Miguel de Cervantes estaba enfermo, con fiebre, el 7 de octubre de 1571, fecha de la gran batalla naval de Lepanto. Podía haberse quedado bajo cubierta, pero la sola idea de que alguien pudiera tildarle de cobarde le causaba horror.
Años después estuvo preso en Argel. Prefirió sufrir tortura antes que delatar a otros.
Después, ya libre y en España, consiguió un trabajo de recaudador de impuestos. Fue encarcelado, acusado de quedarse con dinero recaudado. La sola idea de que alguien que en Lepanto y en Argel dio sobradas muestras de nobleza y honorabilidad pudiera ser un ladrón, traicionando la confianza puesta en él como recaudador, repugna a mi conciencia. Estoy plenamente seguro de que Miguel de Cervantes Saavedra nunca se apropió de una sola moneda que no le perteneciera en justicia.
Tiempo después escribió el Quijote, el segundo libro más leído después de la Biblia.
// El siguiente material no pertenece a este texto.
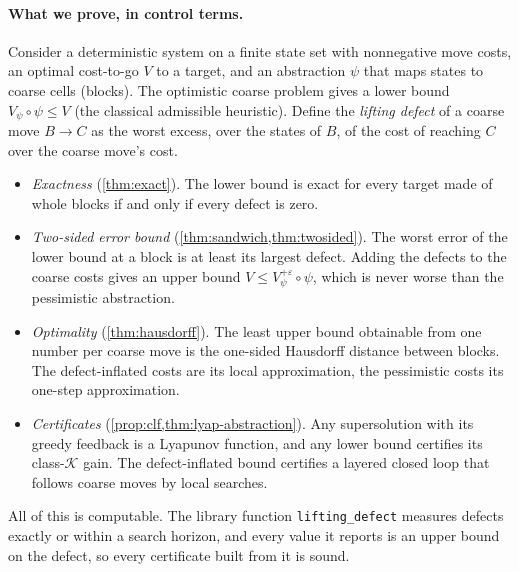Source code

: \documentclass[11pt]{article}
\theoremstyle{definition}
\theoremstyle{remark}
\newcommand{\eps}{\varepsilon}
\begin{document}
\paragraph{What we prove, in control terms.}
Consider a deterministic system on a finite state set with nonnegative move
costs, an optimal cost-to-go $V$ to a target, and an abstraction $\psi$ that maps
states to coarse cells (blocks). The optimistic coarse problem gives a lower bound
$V_\psi \circ \psi \le V$ (the classical admissible heuristic). Define the
\emph{lifting defect} of a coarse move $B \to C$ as the worst excess, over the
states of $B$, of the cost of reaching $C$ over the coarse move's cost.
\begin{itemize}
\item \emph{Exactness} (\cref{thm:exact}). The lower bound is exact for every
  target made of whole blocks if and only if every defect is zero.
\item \emph{Two-sided error bound} (\cref{thm:sandwich,thm:twosided}). The worst
  error of the lower bound at a block is at least its largest defect. Adding the
  defects to the coarse costs gives an upper bound $V \le V^{+\eps}_\psi \circ \psi$,
  which is never worse than the pessimistic abstraction.
\item \emph{Optimality} (\cref{thm:hausdorff}). The least upper bound obtainable
  from one number per coarse move is the one-sided Hausdorff distance between
  blocks. The defect-inflated costs are its local approximation, the pessimistic
  costs its one-step approximation.
\item \emph{Certificates} (\cref{prop:clf,thm:lyap-abstraction}). Any supersolution
  with its greedy feedback is a Lyapunov function, and any lower bound certifies
  its class-$\mathcal K$ gain. The defect-inflated bound certifies a layered
  closed loop that follows coarse moves by local searches.
\end{itemize}
All of this is computable. The library function \texttt{lifting\_defect} measures
defects exactly or within a search horizon, and every value it reports is an upper
bound on the defect, so every certificate built from it is sound.
\end{document}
Para él esto no fue algo importante. Siempre, hasta el último momento de su vida, pensó que lo más importante que hizo fue participar, como simple soldado, en la batalla de Lepanto, en la que la civilización cristiana frenó al turco. Hasta la herida que le causó la pérdida permanente del uso de un brazo (aunque no la amputación) la daba por buena, pues la sufrió en esa ocasión, "la más grande que vieron los siglos" según sus propias palabras.